Some members at my club have also suggested a hammock, I've been asking around as well, I'm due just after the sailing season. Has anyone been pregnant and been able to sail? We don't want to not go, although by the end of the summer no one else will fit in the v-berth...


----------



## Faster (Sep 13, 2005)

birdysharp said:


> Some members at my club have also suggested a hammock, I've been asking around as well, I'm due just after the sailing season. Has anyone been pregnant and been able to sail? We don't want to not go, although by the end of the summer no one else will fit in the v-berth...


My wife sailed throughout her pregnancy, and we were very new sailors at the time, learning on a 28 foot boat in an area with high average winds, but flat water.

The only "problems" I can recall is the odd occasion where she would end up on the low side after a tack and literally be unable to haul herself up to weather. This was in the last trimester, our son was born near 10 lbs so she wasn't small. Getting in and out of the dingy also got interesting at times.


----------



## Cruisingdad (Jul 21, 2006)

Regarding sailing and pregnancy:

Your husband/significant other will be doing most of the sailing as you will have trouble spinning a winch or really doing much of anything the last tri. One word of warning: my wife got sea sick easy on her first tri with our first child, not our second. With the second, she fet very relaxed on board (isn't pregnancy wierd??!!!). Go sailing and do what you can. Your body will tell you what can/can't work. We sailed with both boys in the womb, and after. You will (or we did) also find that if you want a great night sleep, put the kiddo aboard. Something about the boat and motion rocks them to sleep really well. Also, you will find that you "overheat" really easy on your last tri, which can make a summer tough (depending on the temperature). 

Just some jumbled thoughts. 

- CD


----------



## anthony11 (Aug 19, 2008)

Giulietta said:


> We also got one of those cloth chairs, (see in photo, behind port wheel)


I've never seen a setup like that before -- port and aft wheels. Is the idea to have redundancy in case one fails?


----------



## Seafire327 (Aug 18, 2008)

anthony11 said:


> I've never seen a setup like that before -- port and aft wheels. Is the idea to have redundancy in case one fails?


It's more for being able to steer from the high side, depending on what tack you're on... And it's just cooler


----------



## kai34 (Jul 16, 2008)

anthony11 said:


> I've never seen a setup like that before -- port and aft wheels. Is the idea to have redundancy in case one fails?





Seafire327 said:


> It's more for being able to steer from the high side, depending on what tack you're on... And it's just cooler


Also from looking really cool, it saves some space if its a larger boat that has large beam you might need a huge wheel that takes up alot of space.

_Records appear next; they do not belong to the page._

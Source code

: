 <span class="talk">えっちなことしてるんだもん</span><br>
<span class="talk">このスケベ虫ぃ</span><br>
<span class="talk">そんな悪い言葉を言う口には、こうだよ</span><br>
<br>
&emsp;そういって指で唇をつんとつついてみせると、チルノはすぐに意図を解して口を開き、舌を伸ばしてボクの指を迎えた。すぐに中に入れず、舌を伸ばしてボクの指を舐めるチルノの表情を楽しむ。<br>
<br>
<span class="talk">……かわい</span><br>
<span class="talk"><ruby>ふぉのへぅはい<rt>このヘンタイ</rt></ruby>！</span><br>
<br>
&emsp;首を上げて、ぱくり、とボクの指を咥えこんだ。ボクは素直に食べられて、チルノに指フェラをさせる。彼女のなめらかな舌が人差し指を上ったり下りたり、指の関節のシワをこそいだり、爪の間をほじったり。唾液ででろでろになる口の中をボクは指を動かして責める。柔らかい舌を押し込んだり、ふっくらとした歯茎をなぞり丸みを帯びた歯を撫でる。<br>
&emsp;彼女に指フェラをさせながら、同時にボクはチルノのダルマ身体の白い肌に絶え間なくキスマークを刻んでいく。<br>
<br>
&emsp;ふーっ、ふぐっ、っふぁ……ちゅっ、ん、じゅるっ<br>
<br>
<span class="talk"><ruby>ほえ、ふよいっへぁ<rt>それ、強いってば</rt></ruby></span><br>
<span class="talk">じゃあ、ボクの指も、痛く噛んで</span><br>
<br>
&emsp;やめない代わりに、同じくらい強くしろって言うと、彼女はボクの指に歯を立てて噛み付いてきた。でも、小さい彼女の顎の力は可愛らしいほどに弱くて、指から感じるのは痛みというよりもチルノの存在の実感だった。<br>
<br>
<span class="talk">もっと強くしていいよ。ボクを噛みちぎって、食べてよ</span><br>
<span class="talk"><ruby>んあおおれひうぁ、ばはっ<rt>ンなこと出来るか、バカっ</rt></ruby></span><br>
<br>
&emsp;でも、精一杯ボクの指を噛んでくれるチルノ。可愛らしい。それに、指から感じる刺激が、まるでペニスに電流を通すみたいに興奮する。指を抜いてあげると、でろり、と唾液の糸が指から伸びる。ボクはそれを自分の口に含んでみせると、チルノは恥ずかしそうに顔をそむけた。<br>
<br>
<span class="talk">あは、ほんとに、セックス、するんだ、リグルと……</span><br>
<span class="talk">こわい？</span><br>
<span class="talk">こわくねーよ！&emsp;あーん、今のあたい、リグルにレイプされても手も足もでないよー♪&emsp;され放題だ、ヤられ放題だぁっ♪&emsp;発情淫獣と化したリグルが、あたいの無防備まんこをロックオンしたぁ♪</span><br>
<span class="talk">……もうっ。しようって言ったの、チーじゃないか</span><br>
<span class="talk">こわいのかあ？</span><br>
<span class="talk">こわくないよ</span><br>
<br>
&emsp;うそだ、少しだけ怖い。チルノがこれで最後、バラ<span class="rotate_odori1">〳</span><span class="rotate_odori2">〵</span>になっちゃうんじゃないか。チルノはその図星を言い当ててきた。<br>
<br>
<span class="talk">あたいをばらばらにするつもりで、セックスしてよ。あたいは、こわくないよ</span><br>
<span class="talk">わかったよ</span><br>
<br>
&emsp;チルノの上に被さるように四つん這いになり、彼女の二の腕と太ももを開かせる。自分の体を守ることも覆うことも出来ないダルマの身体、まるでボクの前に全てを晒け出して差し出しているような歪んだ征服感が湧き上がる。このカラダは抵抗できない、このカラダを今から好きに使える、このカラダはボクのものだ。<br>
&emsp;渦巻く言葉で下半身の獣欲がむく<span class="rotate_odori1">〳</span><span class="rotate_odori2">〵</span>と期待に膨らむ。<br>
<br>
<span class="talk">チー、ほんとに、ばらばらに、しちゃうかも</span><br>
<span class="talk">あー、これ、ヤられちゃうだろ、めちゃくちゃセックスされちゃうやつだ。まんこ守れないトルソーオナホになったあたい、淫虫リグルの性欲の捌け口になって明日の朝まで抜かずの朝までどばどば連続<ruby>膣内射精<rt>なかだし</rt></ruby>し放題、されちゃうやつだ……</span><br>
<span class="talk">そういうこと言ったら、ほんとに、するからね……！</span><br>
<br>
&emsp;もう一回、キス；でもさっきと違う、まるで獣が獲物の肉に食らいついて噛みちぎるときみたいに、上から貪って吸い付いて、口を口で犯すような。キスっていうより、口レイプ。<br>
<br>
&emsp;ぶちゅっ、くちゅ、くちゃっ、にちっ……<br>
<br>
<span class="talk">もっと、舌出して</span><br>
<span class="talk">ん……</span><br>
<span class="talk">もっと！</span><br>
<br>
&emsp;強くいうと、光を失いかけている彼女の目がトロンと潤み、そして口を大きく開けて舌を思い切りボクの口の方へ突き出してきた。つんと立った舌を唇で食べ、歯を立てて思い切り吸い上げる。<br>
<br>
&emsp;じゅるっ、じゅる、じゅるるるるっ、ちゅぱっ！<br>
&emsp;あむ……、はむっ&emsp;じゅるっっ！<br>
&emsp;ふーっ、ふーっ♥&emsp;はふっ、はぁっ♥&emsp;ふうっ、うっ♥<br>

Best wishes with the pregnancy and baby. Any crazy cravings yet? sorry i had to ask.

Fair winds and following seas.
-kai


----------



## Giulietta (Nov 14, 2006)

kai34 said:


> Also from looking really cool, it saves some space if its a larger boat that has large beam you might need a huge wheel that takes up alot of space.


Exactly right...that is the main objective. wide beams call for seating on high tack in extreme heels, hence the 2 wheels instead of one that in my case would have to be 8 feet diameter!!


----------



## mygirls66 (Sep 23, 2007)

Congrats to you! Sailing with an infant was easy for us. Many great suggestions already. Can't overemphasize nursing as it simplifies mealtimes which are not always predictable. I recall nursing below while throwing up in a ziploc bag during a rough passage!
We built a cradle which hung from the handrails in the cabin, it was always level and safe. This was in pre digital days so I don't have a picture, but it had peg board as a base, top rails made from hockey sticks (Canadian!), drilled holes in sticks to match holes in base, used line to lace top to bottom, fairly high sides prob 18", made mattress pad and bumper pad, rope sides allow the base to always be level. If you want to PM me I will try to scan an old picture for you. We actually had to add bungees fore and aft to limit some of the swing action. Baby slept and we could see her from the cockpit at all times. We rigged up a system to tie the car seat in the cockpit-there are lots of points to tie on both the infant and older child car seats. At anchor we attached a large golf umbrella to keep her in the shade. Hat, sunscreen, netting and lines to tie teddy to the seat are a must. Neither teddy nor baby ever ended up overboard and of course they always had their life jackets on...start on day 1 as soon as they exit the car. However watch infants as they can overheat with the lifejacket. We didn't put jacket on in the infant seat but immediately after unbuckling it was on. Once the child is able to sit up, you cannot use the cradle. I made a canvas barrier with a vinyl window which enclosed the v-berth (benefit of a 27ft boat at the time), it had fastners which attached it to the walls and came up about 3 ft. Babies could see you through the window and could stand holding the edge but high enough they couldn't flip or jump out. Put pillows along side walls. Basically it becomes a big playpen where they can play or sleep. I got this idea from a book called "Baby on Board". Don't have it anymore but maybe you can still find it somewhere. I used the dishpan for bathing as not alot of water is needed for an infant. Our second child was a winter baby so we skipped the cradle stage. Definitely put netting on your boat. In fact we didn't remove it till the youngest was 12 as it keeps everything on board-sails, cushions, towels etc. You have an advantage as you have teenagers to help amuse your new family addition! We loved sailing with our kids and they still love sailing with us at ages 16 & 18. Enjoy!


----------